##### MATERIAL SUPPLIED
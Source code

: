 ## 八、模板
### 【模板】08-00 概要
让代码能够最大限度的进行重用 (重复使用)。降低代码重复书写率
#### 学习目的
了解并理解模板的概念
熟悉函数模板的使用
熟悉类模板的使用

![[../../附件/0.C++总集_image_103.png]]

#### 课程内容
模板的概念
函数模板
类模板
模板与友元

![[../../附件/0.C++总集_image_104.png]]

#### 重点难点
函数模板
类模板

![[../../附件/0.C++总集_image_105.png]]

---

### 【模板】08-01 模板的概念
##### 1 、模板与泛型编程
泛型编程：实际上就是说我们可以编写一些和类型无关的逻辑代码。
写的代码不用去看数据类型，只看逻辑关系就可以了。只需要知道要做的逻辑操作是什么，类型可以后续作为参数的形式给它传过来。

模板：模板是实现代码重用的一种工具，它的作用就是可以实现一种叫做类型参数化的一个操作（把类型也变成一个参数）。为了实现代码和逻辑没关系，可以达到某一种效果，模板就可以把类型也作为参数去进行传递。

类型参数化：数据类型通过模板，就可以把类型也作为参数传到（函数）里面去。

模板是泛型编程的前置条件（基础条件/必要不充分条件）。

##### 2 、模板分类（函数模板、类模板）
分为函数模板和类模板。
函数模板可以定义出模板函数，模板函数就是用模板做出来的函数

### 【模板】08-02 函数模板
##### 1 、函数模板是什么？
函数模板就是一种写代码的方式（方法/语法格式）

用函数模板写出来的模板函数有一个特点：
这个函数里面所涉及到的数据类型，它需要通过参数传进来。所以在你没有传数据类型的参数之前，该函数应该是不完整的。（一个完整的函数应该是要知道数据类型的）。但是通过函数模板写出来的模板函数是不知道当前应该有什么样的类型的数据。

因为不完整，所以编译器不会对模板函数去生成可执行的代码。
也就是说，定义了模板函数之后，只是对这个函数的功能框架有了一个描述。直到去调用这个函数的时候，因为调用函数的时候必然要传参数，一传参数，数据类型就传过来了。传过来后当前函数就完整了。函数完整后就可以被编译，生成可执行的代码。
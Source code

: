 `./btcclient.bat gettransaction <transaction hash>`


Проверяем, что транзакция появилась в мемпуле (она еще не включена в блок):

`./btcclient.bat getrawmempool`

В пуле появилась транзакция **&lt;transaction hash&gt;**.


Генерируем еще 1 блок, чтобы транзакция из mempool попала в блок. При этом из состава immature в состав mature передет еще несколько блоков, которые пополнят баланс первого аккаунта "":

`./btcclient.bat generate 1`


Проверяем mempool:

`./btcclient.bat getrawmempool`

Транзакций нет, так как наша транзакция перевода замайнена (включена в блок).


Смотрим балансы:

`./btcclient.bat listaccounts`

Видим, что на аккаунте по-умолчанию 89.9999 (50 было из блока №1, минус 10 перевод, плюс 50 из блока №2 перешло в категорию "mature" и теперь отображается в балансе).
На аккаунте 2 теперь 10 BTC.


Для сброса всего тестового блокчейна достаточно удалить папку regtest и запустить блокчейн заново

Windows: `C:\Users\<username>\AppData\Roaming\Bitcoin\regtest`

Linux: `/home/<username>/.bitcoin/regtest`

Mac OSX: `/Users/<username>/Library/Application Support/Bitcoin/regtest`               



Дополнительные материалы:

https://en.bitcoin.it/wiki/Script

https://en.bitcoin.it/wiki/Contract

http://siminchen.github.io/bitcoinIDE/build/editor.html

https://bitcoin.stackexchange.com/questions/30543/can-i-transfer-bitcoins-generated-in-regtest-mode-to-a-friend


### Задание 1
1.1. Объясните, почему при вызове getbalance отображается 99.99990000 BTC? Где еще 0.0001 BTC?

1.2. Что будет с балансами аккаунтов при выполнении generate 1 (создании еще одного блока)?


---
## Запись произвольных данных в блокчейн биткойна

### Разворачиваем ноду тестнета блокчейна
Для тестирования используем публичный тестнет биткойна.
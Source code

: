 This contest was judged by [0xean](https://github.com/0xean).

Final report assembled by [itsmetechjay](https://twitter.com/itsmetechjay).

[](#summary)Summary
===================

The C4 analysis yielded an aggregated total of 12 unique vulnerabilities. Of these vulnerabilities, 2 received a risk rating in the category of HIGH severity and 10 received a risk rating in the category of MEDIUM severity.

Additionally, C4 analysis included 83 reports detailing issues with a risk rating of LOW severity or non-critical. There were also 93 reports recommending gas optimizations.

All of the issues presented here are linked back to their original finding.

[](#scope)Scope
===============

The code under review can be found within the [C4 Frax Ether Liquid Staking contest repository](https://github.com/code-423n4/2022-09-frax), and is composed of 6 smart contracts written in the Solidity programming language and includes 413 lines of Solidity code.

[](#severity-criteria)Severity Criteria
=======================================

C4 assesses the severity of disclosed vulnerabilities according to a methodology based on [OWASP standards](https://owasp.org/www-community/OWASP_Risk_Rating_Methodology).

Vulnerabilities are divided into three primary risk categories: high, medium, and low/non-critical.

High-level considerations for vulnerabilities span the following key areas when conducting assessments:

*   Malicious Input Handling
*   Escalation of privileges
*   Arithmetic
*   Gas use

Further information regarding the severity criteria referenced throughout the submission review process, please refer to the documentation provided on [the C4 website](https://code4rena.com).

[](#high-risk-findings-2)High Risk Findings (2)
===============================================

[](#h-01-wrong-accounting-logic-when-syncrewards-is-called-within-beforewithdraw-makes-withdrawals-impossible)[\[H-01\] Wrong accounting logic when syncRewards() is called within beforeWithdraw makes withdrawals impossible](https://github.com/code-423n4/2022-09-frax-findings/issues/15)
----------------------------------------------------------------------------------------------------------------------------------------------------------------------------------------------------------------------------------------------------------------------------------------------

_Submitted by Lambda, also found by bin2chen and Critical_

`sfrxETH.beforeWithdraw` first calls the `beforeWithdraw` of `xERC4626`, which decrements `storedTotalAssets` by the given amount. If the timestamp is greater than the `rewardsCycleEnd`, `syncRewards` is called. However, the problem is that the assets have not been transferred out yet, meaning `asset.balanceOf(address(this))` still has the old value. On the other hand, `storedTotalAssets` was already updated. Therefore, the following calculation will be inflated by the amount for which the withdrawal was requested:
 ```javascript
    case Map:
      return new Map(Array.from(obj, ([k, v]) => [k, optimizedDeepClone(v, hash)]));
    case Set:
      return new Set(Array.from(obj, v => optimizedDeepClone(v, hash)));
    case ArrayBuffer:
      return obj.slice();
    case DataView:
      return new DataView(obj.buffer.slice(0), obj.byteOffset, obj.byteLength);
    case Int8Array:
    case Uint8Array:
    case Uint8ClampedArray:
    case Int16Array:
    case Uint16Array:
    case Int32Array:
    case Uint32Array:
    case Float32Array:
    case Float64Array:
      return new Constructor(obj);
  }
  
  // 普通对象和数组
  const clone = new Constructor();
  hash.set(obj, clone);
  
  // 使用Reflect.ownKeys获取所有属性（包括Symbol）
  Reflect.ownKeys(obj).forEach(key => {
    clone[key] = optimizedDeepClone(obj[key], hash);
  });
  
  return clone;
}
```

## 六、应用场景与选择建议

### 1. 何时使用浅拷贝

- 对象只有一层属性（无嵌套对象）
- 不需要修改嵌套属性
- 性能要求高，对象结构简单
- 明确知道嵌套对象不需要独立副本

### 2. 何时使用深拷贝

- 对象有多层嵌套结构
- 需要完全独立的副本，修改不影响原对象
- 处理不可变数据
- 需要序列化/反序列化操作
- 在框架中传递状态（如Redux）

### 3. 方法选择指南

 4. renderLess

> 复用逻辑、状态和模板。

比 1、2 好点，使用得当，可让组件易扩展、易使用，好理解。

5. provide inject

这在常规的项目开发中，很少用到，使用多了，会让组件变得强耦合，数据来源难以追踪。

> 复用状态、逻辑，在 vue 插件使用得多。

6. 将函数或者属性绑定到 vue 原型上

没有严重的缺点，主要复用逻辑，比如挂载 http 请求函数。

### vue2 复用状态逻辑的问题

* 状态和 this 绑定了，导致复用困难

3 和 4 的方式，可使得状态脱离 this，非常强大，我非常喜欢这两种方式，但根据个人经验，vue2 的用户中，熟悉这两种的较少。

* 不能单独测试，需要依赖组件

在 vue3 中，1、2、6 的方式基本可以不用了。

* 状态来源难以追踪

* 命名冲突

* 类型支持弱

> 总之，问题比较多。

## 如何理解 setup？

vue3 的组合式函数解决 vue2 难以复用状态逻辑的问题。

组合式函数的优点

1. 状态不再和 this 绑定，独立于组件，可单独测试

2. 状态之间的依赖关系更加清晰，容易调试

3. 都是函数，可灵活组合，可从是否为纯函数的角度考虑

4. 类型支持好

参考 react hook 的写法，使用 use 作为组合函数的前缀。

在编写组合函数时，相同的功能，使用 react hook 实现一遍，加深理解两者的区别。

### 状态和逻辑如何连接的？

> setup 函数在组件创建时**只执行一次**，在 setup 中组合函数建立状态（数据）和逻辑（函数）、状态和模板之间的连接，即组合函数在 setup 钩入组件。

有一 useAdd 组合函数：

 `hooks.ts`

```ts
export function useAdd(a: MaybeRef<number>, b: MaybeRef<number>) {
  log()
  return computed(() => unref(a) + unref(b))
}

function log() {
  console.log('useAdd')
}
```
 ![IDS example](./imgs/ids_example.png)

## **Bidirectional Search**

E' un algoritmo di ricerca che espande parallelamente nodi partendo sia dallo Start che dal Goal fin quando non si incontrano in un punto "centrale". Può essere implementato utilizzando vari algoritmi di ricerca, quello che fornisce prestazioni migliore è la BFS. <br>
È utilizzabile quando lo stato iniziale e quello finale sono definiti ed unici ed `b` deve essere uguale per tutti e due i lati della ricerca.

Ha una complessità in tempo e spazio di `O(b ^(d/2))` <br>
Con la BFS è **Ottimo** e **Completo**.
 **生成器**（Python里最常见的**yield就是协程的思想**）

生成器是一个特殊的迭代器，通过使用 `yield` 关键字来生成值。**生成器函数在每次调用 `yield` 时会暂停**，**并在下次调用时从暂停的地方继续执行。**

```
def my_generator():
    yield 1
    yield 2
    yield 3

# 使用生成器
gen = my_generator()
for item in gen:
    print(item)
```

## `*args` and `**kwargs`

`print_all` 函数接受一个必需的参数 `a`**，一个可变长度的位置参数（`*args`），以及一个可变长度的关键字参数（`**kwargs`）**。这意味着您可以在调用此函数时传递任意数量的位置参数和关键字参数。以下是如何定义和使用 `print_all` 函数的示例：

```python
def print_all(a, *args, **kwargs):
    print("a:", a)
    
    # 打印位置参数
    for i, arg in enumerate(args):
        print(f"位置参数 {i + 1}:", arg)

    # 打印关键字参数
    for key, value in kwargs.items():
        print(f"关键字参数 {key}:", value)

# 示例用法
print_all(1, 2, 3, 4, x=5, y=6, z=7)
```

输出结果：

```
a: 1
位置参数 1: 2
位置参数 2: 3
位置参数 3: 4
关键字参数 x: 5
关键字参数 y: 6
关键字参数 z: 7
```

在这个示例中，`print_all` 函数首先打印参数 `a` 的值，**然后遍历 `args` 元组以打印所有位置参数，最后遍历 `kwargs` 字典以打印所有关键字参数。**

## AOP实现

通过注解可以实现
##########
§ **REQUIRED ACTION**
Output the material above exactly, but only from the line that carries "泛型编程：实际上就是说我们可以编写一些和类型无关的逻辑代码。" through the line that carries "Проверяем, что транзакция".

§ **TASK RESPONSE**
泛型编程：实际上就是说我们可以编写一些和类型无关的逻辑代码。
写的代码不用去看数据类型，只看逻辑关系就可以了。只需要知道要做的逻辑操作是什么，类型可以后续作为参数的形式给它传过来。

模板：模板是实现代码重用的一种工具，它的作用就是可以实现一种叫做类型参数化的一个操作（把类型也变成一个参数）。为了实现代码和逻辑没关系，可以达到某一种效果，模板就可以把类型也作为参数去进行传递。

类型参数化：数据类型通过模板，就可以把类型也作为参数传到（函数）里面去。

模板是泛型编程的前置条件（基础条件/必要不充分条件）。

##### 2 、模板分类（函数模板、类模板）
分为函数模板和类模板。
函数模板可以定义出模板函数，模板函数就是用模板做出来的函数

### 【模板】08-02 函数模板
##### 1 、函数模板是什么？
函数模板就是一种写代码的方式（方法/语法格式）

用函数模板写出来的模板函数有一个特点：
这个函数里面所涉及到的数据类型，它需要通过参数传进来。所以在你没有传数据类型的参数之前，该函数应该是不完整的。（一个完整的函数应该是要知道数据类型的）。但是通过函数模板写出来的模板函数是不知道当前应该有什么样的类型的数据。

因为不完整，所以编译器不会对模板函数去生成可执行的代码。
也就是说，定义了模板函数之后，只是对这个函数的功能框架有了一个描述。直到去调用这个函数的时候，因为调用函数的时候必然要传参数，一传参数，数据类型就传过来了。传过来后当前函数就完整了。函数完整后就可以被编译，生成可执行的代码。
Source code

: `./btcclient.bat gettransaction <transaction hash>`


Проверяем, что транзакция появилась в мемпуле (она еще не включена в блок):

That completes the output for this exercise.